Scan the entries below. Report each line where the string "geometry" occurs.

───── DATA RECORDS

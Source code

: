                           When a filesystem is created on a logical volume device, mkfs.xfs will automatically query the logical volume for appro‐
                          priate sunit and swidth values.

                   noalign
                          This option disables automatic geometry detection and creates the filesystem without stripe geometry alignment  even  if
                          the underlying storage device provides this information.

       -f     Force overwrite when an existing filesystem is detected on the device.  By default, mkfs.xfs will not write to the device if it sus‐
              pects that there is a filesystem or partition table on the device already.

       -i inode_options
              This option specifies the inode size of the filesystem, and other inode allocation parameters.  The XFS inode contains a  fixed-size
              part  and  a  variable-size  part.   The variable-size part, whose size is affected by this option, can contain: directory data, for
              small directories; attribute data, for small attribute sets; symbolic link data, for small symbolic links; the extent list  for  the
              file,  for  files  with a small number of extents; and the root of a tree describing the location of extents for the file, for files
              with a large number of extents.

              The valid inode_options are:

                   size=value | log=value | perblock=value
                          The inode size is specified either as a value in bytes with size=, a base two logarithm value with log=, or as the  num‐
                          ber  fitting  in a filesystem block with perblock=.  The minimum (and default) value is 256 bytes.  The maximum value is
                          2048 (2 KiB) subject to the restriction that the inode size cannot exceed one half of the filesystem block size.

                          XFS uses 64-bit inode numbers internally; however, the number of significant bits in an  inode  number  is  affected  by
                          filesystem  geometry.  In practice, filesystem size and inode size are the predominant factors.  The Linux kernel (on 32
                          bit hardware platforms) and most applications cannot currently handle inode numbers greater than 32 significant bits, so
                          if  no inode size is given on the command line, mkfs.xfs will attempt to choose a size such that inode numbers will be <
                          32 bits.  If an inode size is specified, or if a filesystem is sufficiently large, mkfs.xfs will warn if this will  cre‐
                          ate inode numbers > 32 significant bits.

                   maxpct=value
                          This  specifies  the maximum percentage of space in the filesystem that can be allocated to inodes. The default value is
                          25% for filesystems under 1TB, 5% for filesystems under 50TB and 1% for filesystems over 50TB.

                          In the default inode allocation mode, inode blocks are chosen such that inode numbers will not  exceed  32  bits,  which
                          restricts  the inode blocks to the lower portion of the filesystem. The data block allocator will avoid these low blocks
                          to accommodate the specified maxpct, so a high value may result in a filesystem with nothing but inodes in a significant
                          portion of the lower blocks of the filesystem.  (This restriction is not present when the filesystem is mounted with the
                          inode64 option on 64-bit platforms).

──────────

ANSWER FOR THIS EXERCISE
                          This option disables automatic geometry detection and creates the filesystem without stripe geometry alignment  even  if
                          filesystem  geometry.  In practice, filesystem size and inode size are the predominant factors.  The Linux kernel (on 32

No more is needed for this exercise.